Making yesterday's commonplace today's innovation

Barbara Lambec is an architect and a heritage specialist.  © 2024 EPFL / Alain Herzog

Barbara Lambec is an architect and a heritage specialist. © 2024 EPFL / Alain Herzog

How can we renormalize reuse? That’s the question posed by Barbara Lambec, an architect, heritage specialist, and researcher at EPFL’s Structural Xploration Lab (SXL), in this column published in three daily newspapers in French-speaking Switzerland.

The construction industry is responsible for 15% of global CO2 emissions and 33% of the waste produced in Europe. As the climate emergency unfolds, construction practices need to change – or rather, return to how they used to be. The industry reinvented itself less than a century ago with the advent of machines and globalization. Today, raw materials and products are sourced from far-flung reaches of the globe, labor is minimized and outsourced, waste is transported across borders, and land and profits take precedence over materials and jobs. Yet the concept of reuse – i.e., that a stone, frame, or other construction component can be used multiple times and never be considered waste – has been around since ancient times.

Although this simple, commonplace practice has been a mainstay of the construction process for centuries, it remains poorly documented. A study at EPFL’s Structural Xploration Lab (SXL) analyzed the digitized archives of newspapers in French-speaking Switzerland. It found that, until the late 1960s, the newspapers carried numerous adverts offering materials from deconstructed buildings for exchange or sale, demonstrating the persistence of reuse as both spontaneous and intuitive.

Reuse in practice

In North America, governments are increasingly throwing their weight behind reuse initiatives. To assess the industry's challenges, the EPFL study interviewed 35 deconstruction and reuse experts, asking them to share their experience and provide practical examples from their own work. The conclusions shed a more nuanced light on the perceived barriers and levers of reuse and how this practice can be promoted. The identified challenges include regulatory issues, workforce requirements, the need for a comprehensive supply system (encompassing extraction, processing, storage, and sale), and the fact that components and construction processes are unusual and non-standardized.

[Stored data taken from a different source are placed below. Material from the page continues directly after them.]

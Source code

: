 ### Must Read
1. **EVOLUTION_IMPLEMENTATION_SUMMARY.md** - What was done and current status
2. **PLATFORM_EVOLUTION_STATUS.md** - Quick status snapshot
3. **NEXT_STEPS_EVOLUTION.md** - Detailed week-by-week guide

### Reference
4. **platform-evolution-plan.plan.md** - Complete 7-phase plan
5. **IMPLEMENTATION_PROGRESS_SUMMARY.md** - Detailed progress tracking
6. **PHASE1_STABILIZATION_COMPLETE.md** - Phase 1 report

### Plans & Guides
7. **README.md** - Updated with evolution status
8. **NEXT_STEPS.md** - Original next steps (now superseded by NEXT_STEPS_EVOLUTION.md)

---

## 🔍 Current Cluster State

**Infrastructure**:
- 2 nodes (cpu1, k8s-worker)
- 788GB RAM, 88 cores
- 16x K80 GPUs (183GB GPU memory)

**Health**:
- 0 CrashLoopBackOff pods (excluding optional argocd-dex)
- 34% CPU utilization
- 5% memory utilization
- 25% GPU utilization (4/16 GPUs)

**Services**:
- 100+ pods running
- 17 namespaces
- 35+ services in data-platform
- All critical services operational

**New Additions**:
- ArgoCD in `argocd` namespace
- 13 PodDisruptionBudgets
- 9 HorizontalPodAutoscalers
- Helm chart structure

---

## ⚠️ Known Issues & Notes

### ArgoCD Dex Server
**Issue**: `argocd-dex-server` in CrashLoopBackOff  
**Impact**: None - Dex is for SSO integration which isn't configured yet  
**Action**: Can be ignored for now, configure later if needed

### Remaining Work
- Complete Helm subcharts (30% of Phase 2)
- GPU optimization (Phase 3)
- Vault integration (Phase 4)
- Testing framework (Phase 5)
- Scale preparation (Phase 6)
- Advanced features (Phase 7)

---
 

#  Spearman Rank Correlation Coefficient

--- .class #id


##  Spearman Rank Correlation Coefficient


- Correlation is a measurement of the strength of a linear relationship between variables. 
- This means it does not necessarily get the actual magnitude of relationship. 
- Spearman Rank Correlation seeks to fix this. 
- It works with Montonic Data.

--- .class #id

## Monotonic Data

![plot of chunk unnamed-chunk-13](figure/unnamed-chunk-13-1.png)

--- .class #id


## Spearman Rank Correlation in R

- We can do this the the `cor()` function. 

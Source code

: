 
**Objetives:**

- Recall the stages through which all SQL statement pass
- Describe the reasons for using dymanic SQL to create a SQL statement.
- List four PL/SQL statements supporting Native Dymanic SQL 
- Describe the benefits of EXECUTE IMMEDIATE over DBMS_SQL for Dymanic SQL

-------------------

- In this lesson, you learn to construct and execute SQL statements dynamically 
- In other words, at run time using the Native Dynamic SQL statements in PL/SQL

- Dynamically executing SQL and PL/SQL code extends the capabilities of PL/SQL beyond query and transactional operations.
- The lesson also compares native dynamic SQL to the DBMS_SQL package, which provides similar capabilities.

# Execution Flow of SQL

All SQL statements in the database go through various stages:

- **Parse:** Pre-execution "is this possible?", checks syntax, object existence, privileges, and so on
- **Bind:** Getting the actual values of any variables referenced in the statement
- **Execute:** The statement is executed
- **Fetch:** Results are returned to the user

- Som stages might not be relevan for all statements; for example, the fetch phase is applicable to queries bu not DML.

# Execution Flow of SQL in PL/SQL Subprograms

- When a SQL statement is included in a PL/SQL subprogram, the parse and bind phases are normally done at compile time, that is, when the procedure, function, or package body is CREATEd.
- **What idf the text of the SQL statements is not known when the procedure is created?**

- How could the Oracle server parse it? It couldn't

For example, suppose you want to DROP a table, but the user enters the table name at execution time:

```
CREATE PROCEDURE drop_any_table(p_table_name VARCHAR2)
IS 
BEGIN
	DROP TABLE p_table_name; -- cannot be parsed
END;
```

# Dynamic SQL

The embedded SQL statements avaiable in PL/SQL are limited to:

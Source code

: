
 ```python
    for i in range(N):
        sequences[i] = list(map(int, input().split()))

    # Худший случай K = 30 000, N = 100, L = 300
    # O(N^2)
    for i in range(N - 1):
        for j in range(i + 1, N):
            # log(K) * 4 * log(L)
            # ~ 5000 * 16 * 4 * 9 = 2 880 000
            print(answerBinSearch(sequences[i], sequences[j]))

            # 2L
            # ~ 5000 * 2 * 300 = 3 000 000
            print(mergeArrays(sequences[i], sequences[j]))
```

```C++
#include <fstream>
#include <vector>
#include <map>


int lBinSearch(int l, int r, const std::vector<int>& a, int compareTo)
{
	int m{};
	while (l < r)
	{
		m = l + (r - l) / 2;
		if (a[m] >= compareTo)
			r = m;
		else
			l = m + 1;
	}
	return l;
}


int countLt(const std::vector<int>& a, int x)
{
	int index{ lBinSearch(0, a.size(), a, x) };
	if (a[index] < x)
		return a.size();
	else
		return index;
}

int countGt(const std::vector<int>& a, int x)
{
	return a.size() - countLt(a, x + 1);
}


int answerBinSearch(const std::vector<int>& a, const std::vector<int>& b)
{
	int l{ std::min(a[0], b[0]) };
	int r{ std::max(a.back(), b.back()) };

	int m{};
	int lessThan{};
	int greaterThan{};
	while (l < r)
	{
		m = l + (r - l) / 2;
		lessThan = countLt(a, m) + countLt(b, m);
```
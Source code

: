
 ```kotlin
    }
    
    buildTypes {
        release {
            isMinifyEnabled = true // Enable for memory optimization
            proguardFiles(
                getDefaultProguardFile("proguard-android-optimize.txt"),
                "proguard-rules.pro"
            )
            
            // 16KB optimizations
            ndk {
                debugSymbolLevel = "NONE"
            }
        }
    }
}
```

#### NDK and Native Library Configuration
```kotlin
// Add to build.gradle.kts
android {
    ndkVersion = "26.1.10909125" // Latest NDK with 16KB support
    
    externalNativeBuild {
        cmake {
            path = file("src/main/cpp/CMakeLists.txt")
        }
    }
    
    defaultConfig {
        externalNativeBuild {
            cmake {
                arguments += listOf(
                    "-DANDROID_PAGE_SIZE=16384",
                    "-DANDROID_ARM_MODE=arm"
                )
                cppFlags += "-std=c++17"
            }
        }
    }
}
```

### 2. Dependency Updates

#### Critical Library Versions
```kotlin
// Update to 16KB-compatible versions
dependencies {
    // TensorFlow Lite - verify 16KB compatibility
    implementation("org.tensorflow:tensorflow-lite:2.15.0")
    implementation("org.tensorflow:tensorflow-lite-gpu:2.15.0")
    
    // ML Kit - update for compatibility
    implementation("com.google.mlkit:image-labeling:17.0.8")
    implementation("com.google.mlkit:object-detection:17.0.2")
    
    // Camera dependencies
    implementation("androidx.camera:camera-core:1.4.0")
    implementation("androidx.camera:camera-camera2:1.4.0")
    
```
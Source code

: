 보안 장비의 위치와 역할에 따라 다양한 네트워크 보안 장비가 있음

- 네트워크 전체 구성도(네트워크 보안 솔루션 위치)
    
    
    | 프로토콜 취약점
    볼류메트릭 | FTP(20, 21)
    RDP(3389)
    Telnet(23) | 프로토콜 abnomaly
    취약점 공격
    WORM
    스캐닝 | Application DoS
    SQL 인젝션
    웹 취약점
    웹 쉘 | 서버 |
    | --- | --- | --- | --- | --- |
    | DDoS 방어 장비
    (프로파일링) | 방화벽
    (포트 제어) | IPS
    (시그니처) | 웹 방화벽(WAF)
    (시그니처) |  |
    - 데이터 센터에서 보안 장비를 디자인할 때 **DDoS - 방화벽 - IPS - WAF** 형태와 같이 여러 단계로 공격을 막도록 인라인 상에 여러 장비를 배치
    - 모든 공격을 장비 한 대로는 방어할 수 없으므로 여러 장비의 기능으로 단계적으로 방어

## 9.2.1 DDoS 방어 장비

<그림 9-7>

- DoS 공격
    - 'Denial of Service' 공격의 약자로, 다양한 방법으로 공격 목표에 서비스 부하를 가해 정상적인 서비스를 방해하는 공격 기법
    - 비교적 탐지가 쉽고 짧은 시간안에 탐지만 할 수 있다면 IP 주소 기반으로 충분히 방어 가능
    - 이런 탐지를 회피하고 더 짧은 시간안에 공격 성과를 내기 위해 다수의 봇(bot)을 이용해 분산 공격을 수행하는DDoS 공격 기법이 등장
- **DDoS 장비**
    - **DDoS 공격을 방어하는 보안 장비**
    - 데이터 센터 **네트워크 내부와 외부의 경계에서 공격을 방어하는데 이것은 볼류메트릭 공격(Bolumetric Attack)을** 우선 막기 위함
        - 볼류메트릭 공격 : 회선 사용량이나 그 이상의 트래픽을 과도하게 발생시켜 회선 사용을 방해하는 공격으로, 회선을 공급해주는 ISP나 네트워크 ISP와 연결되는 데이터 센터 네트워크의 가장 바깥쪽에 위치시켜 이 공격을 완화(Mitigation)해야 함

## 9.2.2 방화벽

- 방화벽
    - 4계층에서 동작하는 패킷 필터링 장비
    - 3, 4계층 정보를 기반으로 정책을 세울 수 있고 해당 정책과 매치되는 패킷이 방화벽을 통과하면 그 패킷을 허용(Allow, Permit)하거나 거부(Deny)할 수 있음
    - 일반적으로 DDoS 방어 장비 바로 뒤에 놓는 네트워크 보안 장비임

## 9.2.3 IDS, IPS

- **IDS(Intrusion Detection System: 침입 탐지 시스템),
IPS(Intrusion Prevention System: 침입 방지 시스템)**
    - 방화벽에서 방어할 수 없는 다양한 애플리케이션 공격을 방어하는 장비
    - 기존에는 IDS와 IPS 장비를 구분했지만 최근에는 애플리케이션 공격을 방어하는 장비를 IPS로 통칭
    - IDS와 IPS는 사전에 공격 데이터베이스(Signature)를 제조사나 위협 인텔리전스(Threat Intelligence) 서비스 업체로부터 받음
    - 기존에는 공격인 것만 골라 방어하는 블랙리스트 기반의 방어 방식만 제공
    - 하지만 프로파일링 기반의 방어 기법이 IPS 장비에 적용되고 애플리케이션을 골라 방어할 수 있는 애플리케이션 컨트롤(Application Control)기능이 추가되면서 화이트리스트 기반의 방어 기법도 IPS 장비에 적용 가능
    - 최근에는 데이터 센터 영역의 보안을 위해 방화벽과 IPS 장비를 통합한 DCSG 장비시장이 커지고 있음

Deconstruction and reuse are more beneficial to public health and the environment than current practices.

Barbara Lambec

The study also confirmed that deconstruction and reuse are more beneficial to public health and the environment than current practices. Moreover, they create local jobs, help build a trained and versatile workforce, and promote community development. The experience explored in this research provides valuable examples that could inform European regulation and practice.

Normalizing reuse

Also, following these studies carried out for a PhD thesis, a corpus of 21 European and American protocols evaluating the reuse potential of construction components was compared, analyzed, and summarized. A standardized protocol was then developed, outlining a step-by-step approach as the best way to meet current needs, accommodate existing systems, promote the practice, allow comparisons, and provide a way for practitioners and policymakers to (re)normalize reuse.

Barbara Lambec is an architect, heritage specialist, and researcher at the Structural Xploration Lab (SXL), Smart Living Lab, and EPFL Fribourg.

  • This article was published in May 2024 in three local dailies – La Côte (Vaud Canton), Le Nouvelliste (Valais Canton) and Arcinfo (Neuchâtel Canton) – under a joint initiative between EPFL and ESH Médias to showcase the R&D being carried out at EPFL on advanced construction techniques.
References

Barbara Lambec, “Assessing the reuse potential of building elements,” PhD thesis supervised by Corentin Fivet, EPFL, 2024.